Autre aspect de la continuité intérieure, la continuité intérieure propre qui renvoie au désenclavement des territoires à l'échelon local. Vous avez voulu que le titre IV s'intitule désormais « Dispositions en faveur du désenclavement aérien, numérique et maritime des outre-mer », mais le désenclavement doit commencer à l'intérieur même de nos territoires. Si la Guyane a mis en place une continuité intérieure, ce n'est pas pour rien : c'est une nécessité, une nécessité pour les évacuations sanitaires, une nécessité pour l'accès de nos enfants à l'école. Aux Marquises, des gamins de dix ans quittent leurs parents pour être scolarisés et ne revoient qu'une ou deux fois par an. C'est aussi cela, la réalité de nos territoires. Je ne pense pas que le fait que nous soyons autonomes justifie que l'État se désengage de ce qui est pour nous du ressort de la solidarité nationale. La Polynésie française, avec moins de 300 000 habitants, ne pourra assumer les charges liées à un territoire dont la surface maritime est grande comme l'Europe : c'est impossible. C'est à ce titre que l'État intervient dans plusieurs domaines tout comme nous intervenons dans des domaines de l'État.

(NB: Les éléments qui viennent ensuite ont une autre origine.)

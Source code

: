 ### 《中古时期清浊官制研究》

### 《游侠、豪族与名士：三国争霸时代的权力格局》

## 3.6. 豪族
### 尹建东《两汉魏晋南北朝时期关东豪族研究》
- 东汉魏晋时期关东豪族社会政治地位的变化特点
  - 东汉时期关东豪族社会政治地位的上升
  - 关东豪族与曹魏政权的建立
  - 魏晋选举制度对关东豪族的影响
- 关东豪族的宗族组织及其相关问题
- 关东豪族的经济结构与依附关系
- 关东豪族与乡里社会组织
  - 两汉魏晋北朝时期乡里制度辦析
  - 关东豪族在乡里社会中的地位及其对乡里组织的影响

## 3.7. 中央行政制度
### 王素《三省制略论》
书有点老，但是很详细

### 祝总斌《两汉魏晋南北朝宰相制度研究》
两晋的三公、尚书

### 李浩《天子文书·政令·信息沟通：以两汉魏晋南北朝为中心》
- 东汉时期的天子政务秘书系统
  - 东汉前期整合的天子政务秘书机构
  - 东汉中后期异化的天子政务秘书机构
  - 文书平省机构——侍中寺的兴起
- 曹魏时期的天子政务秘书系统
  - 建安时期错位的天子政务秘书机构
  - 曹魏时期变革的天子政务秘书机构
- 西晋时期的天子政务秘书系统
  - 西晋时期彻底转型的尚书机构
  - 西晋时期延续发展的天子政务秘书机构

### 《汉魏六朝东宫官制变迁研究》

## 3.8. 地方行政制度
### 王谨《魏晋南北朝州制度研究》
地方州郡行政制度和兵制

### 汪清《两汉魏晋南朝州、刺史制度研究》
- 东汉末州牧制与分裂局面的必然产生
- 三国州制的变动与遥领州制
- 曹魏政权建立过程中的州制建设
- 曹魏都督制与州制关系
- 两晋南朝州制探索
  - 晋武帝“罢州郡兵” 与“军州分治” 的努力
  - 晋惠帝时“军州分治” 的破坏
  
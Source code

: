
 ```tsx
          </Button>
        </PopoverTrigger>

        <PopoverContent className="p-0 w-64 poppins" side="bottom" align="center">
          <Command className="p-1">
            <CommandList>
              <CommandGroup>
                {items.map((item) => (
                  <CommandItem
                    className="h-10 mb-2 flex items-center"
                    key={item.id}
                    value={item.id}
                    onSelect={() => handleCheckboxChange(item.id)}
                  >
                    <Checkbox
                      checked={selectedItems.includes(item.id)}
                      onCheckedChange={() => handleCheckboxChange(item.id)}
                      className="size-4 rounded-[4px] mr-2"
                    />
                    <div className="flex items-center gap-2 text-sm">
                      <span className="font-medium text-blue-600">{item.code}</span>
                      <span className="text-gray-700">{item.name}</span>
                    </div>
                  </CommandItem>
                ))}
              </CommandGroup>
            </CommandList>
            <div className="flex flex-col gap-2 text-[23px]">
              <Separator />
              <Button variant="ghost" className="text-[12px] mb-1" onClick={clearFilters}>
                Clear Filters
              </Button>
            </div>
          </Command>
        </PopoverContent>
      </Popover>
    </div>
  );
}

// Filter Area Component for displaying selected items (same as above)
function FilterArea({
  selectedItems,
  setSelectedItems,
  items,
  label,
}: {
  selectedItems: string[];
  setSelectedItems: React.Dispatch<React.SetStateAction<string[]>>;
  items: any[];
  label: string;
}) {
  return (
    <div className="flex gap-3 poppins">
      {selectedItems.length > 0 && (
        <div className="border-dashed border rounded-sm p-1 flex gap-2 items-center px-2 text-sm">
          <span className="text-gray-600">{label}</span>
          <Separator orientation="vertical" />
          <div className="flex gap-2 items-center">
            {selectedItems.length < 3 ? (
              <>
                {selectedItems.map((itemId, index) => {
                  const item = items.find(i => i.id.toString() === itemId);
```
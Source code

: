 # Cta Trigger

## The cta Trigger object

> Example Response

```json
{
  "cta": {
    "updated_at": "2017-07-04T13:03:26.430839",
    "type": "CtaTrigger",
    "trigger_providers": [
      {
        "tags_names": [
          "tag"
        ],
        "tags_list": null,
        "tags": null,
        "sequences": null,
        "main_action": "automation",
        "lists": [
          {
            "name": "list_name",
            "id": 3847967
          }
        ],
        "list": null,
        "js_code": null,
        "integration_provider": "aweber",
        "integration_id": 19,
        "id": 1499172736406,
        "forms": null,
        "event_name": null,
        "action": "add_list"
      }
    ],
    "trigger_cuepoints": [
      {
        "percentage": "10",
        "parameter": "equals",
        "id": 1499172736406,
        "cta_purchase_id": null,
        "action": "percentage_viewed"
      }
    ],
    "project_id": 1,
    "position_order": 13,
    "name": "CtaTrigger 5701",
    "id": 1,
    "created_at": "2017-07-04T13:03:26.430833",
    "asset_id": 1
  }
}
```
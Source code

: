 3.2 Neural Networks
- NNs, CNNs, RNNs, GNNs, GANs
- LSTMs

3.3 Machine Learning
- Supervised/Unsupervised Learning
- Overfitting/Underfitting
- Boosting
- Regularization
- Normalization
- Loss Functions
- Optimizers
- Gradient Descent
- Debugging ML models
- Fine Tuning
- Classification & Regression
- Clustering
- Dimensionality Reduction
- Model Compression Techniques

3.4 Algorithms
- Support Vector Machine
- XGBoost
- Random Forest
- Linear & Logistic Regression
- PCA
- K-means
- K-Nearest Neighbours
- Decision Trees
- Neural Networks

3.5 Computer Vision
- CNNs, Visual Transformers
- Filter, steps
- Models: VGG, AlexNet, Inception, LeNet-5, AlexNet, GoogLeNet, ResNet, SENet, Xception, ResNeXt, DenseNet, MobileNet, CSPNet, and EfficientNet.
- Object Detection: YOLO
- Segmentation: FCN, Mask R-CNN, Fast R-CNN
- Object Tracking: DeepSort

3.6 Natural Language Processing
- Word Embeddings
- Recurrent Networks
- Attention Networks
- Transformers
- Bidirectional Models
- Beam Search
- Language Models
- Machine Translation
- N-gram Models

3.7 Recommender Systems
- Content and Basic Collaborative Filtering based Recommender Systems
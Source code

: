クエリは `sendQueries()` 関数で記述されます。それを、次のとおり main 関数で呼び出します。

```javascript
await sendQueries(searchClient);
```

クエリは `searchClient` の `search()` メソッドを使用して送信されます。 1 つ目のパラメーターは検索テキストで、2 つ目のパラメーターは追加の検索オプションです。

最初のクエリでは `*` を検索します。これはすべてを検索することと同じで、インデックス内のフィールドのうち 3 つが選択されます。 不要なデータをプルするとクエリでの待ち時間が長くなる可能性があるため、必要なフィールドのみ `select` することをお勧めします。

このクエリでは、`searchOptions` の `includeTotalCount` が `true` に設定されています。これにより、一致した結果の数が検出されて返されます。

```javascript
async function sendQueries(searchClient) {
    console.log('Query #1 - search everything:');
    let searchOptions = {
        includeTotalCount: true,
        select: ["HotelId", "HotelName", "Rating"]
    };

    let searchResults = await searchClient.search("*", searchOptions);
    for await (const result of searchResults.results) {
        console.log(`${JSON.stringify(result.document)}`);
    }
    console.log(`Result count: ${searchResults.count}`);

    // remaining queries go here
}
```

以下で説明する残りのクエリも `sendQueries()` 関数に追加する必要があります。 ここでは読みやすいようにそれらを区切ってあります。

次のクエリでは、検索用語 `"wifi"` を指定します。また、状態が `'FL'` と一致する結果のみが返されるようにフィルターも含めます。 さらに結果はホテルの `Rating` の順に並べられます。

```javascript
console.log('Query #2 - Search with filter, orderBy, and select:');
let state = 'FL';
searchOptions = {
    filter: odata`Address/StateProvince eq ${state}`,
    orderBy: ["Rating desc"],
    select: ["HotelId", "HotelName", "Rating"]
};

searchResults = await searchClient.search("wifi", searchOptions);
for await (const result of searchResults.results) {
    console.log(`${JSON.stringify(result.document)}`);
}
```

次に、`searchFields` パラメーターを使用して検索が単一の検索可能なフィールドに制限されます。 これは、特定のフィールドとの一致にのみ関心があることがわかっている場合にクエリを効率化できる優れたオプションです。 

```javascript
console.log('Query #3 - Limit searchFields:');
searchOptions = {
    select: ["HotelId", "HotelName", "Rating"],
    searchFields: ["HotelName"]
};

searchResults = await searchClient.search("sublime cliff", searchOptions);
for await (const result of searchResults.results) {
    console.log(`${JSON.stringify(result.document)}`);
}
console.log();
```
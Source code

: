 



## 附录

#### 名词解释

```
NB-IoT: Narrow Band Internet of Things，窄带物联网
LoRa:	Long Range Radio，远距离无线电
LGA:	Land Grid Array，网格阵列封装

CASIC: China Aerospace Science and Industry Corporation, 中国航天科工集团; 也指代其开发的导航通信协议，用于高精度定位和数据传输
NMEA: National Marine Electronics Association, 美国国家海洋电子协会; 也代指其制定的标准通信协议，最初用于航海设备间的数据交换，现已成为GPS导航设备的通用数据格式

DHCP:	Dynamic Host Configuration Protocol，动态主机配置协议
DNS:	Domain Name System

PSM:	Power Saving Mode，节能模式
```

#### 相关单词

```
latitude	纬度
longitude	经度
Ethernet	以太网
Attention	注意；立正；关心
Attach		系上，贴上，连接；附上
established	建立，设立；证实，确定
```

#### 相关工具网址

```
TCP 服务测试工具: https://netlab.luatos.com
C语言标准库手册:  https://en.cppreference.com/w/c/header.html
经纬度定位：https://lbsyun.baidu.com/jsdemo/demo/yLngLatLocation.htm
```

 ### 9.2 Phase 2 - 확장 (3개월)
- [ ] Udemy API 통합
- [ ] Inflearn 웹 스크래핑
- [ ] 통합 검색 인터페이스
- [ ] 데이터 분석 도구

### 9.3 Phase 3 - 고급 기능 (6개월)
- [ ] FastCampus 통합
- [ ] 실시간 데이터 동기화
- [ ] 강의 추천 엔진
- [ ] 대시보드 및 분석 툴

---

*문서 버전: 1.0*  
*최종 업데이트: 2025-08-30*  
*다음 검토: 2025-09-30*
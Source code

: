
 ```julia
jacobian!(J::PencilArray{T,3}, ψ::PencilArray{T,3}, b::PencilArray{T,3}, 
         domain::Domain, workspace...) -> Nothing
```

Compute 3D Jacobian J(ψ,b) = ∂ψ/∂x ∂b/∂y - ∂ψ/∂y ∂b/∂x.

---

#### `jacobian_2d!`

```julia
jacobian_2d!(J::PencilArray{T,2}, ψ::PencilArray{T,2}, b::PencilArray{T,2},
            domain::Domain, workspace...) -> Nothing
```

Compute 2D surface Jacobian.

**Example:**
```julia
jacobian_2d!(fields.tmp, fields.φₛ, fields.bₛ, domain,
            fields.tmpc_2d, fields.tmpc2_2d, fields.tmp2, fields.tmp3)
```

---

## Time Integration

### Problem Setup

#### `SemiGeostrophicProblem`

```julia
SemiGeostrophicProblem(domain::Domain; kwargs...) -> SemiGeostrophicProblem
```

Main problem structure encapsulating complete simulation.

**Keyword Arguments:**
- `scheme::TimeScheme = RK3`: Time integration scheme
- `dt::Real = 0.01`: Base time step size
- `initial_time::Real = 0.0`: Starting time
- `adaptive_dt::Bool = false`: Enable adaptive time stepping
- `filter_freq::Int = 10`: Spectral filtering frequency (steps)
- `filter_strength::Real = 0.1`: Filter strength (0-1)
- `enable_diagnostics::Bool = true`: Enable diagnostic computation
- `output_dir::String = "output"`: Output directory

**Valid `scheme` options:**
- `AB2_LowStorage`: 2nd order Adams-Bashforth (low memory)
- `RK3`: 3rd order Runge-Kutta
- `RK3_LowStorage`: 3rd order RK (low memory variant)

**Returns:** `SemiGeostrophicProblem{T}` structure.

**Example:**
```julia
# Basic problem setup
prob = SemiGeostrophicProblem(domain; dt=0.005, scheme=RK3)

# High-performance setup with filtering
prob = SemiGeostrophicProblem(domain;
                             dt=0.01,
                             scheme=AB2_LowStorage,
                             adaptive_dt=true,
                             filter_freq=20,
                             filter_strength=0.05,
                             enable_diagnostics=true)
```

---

Je prends mon temps car je voudrais vraiment vous sensibiliser à ce problème, sur lequel je reviens dans plusieurs amendements. J'ai déjà évoqué lors de votre audition, madame la ministre, la nécessité d'intégrer dans ce texte la question de l'isolement, de la fragmentation, de la taille de nos territoires et de leur éloignement par rapport à la France hexagonale. C'est là que réside le premier de nos handicaps, un handicap structurel qui ne pourra jamais être rattrapé et qui justifie la solidarité nationale. Ces particularités, ce sont celles de la Polynésie française, mais aussi de la Guyane, de Wallis-et-Futuna ou de Saint-Pierre-et-Miquelon, autant de territoires particulièrement enclavés et qui souffrent de problèmes de desserte maritime et aérienne. Quel que soit leur statut, ils appellent un regard particulier de l'État.
Pour que l'aide à la continuité territoriale soit effective en leur sein, il faut insister pour que la continuité territoriale intérieure soit prise en compte. L'amendement de Philippe Gomes n'est pas tout à fait le même que le nôtre : il demande que l'on révise les arrêtés qui fixent les seuils. Car si l'on ouvre des droits par la loi, mais en fixant des seuils qui empêchent les citoyens de bénéficier des dispositifs d'aide, on est dans la parfaite malhonnêteté intellectuelle ! De ce point de vue, l'amendement de M. Gomez met le doigt sur un problème réel pour les collectivités d'outre-mer du Pacifique.
J'ai voulu attirer l'attention sur cet enjeu par cet amendement d'appel, même si je ne tiens pas spécialement à ce qu'il soit adopté car je n'ai pas envie que ce problème soit traité à travers un énième rapport. J'aimerais que nous nous mettions d'accord d'ici à la séance sur la possibilité de mettre en oeuvre la continuité intérieure.